She said nothing, just looked at him.
“If Pelister Garaman had won the war, Lord Ryuu would be dead, his head on the spike over the gate.”
Lord Ryuu and his son, his lady wife, his stiff-spined daughters.
“But Lord Garaman lost Dorn-Lannet, and here to stay are the Ryuu—and with them a town of Uplanders and Downlanders both.” He bent, picked up the ax. “You have matters by the wrong end entirely.”
“Then I am right about you, and glad of it.”
“Can we be done with this now?” Cam rested his weight on the haft of the ax.
“I tell you what I wonder. I wonder why you don't just go in the front gate. They're always looking for fighting men, like I said.” She flicked her apron at him and went inside.
He shouted after her: “You're the one should be going in the castle gate.”
Don't
, he thought, but crossed the yard to the door anyway. “You're a better scout than they've got mounted on their walls.”
He turned back to the chopping block, dug at the ground with the ax. The guards, did they really not see him come and go on the hill, spying, if his landlady knew what he did?
“DIIDO!” A CREAKING voice carried clear up to Cam in his eyrie. “Diiiii-do!”

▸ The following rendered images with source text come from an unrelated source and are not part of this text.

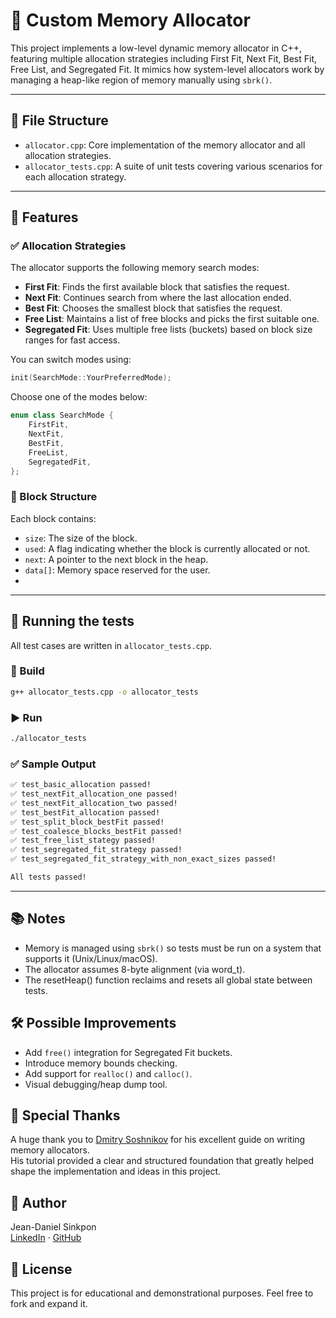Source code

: # 🧠 Custom Memory Allocator

This project implements a low-level dynamic memory allocator in C++, featuring multiple allocation strategies including First Fit, Next Fit, Best Fit, Free List, and Segregated Fit. It mimics how system-level allocators work by managing a heap-like region of memory manually using `sbrk()`.

---

## 📁 File Structure

- `allocator.cpp`: Core implementation of the memory allocator and all allocation strategies.
- `allocator_tests.cpp`: A suite of unit tests covering various scenarios for each allocation strategy.

---

## 🚀 Features

### ✅ Allocation Strategies

The allocator supports the following memory search modes:

- **First Fit**: Finds the first available block that satisfies the request.
- **Next Fit**: Continues search from where the last allocation ended.
- **Best Fit**: Chooses the smallest block that satisfies the request.
- **Free List**: Maintains a list of free blocks and picks the first suitable one.
- **Segregated Fit**: Uses multiple free lists (buckets) based on block size ranges for fast access.

You can switch modes using:

```cpp
init(SearchMode::YourPreferredMode);
```

Choose one of the modes below:

```cpp
enum class SearchMode {
    FirstFit,
    NextFit,
    BestFit,
    FreeList,
    SegregatedFit,
};
```

### 🧱 Block Structure

Each block contains:

- `size`: The size of the block.
- `used`: A flag indicating whether the block is currently allocated or not.
- `next`: A pointer to the next block in the heap.
- `data[]`: Memory space reserved for the user.
-

---

## 🧪 Running the tests

All test cases are written in `allocator_tests.cpp`.

### 🔧 Build

```bash
g++ allocator_tests.cpp -o allocator_tests
```

### ▶️ Run

```bash
./allocator_tests
```

### ✅ Sample Output

```bash
✅ test_basic_allocation passed!
✅ test_nextFit_allocation_one passed!
✅ test_nextFit_allocation_two passed!
✅ test_bestFit_allocation passed!
✅ test_split_block_bestFit passed!
✅ test_coalesce_blocks_bestFit passed!
✅ test_free_list_stategy passed!
✅ test_segregated_fit_strategy passed!
✅ test_segregated_fit_strategy_with_non_exact_sizes passed!

All tests passed!
```

---

## 📚 Notes

- Memory is managed using `sbrk()` so tests must be run on a system that supports it (Unix/Linux/macOS).
- The allocator assumes 8-byte alignment (via word_t).
- The resetHeap() function reclaims and resets all global state between tests.

## 🛠️️ Possible Improvements

- Add `free()` integration for Segregated Fit buckets.
- Introduce memory bounds checking.
- Add support for `realloc()` and `calloc()`.
- Visual debugging/heap dump tool.

## 🙏 Special Thanks

A huge thank you to [Dmitry Soshnikov](http://dmitrysoshnikov.com/compilers/writing-a-memory-allocator/) for his excellent guide on writing memory allocators. <br>
His tutorial provided a clear and structured foundation that greatly helped shape the implementation and ideas in this project.

## 👤 Author

Jean-Daniel Sinkpon
<br>
[LinkedIn](https://linkedin.com/in/daniel-sinkpon) · [GitHub](https://github.com/dani-sink)

## 📄 License

This project is for educational and demonstrational purposes. Feel free to fork and expand it.
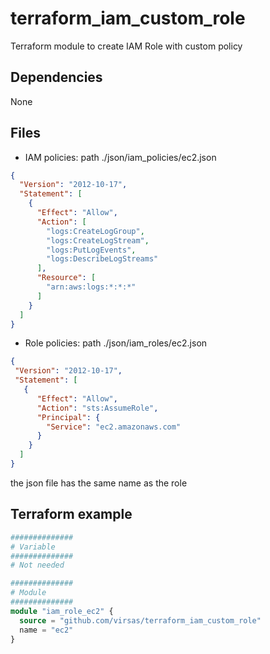 # terraform_iam_custom_role

Terraform module to create IAM Role with custom policy

##  Dependencies

None

## Files

- IAM policies: path ./json/iam_policies/ec2.json

``` json
{
  "Version": "2012-10-17",
  "Statement": [
    {
      "Effect": "Allow",
      "Action": [
        "logs:CreateLogGroup",
        "logs:CreateLogStream",
        "logs:PutLogEvents",
        "logs:DescribeLogStreams"
      ],
      "Resource": [
        "arn:aws:logs:*:*:*"
      ]
    }
  ]
}
```

- Role policies: path ./json/iam_roles/ec2.json

``` json
{
 "Version": "2012-10-17",
 "Statement": [
   {
      "Effect": "Allow",
      "Action": "sts:AssumeRole",
      "Principal": {
        "Service": "ec2.amazonaws.com"
      }
    }
  ]
}
```
the json file has the same name as the role

## Terraform example

``` terraform
##############
# Variable
##############
# Not needed

##############
# Module
##############
module "iam_role_ec2" {
  source = "github.com/virsas/terraform_iam_custom_role"
  name = "ec2"
}
```
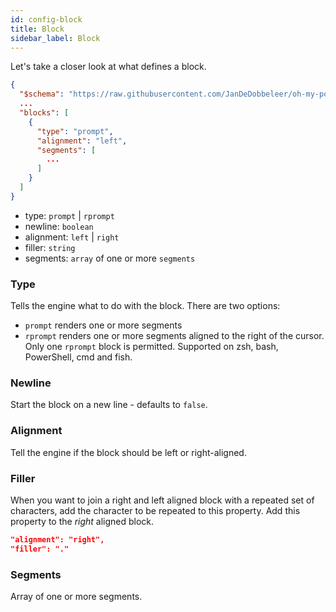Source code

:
 ```yaml
---
id: config-block
title: Block
sidebar_label: Block
---
```


Let's take a closer look at what defines a block.

```json
{
  "$schema": "https://raw.githubusercontent.com/JanDeDobbeleer/oh-my-posh/main/themes/schema.json",
  ...
  "blocks": [
    {
      "type": "prompt",
      "alignment": "left",
      "segments": [
        ...
      ]
    }
  ]
}
```

- type: `prompt` | `rprompt`
- newline: `boolean`
- alignment: `left` | `right`
- filler: `string`
- segments: `array` of one or more `segments`

### Type

Tells the engine what to do with the block. There are two options:

- `prompt` renders one or more segments
- `rprompt` renders one or more segments aligned to the right of the cursor. Only one `rprompt` block is permitted.
Supported on zsh, bash, PowerShell, cmd and fish.

### Newline

Start the block on a new line - defaults to `false`.

### Alignment

Tell the engine if the block should be left or right-aligned.

### Filler

When you want to join a right and left aligned block with a repeated set of characters, add the character
to be repeated to this property. Add this property to the _right_ aligned block.

```json
"alignment": "right",
"filler": "."
```

### Segments

Array of one or more segments.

The girl in the garden slumped, then made her lagging way across the lawn. An enclosure sat on the far edge of the woods. Cam spotted gleaming disks, like outsized mirrors—tubs of water. Sapling trees stood in rows, and forcing beds; sheds and greenhouses. He'd seen the man working there before, shuffling about, recognizable despite the distance by his old-man hair that stood straight out from his brown scalp.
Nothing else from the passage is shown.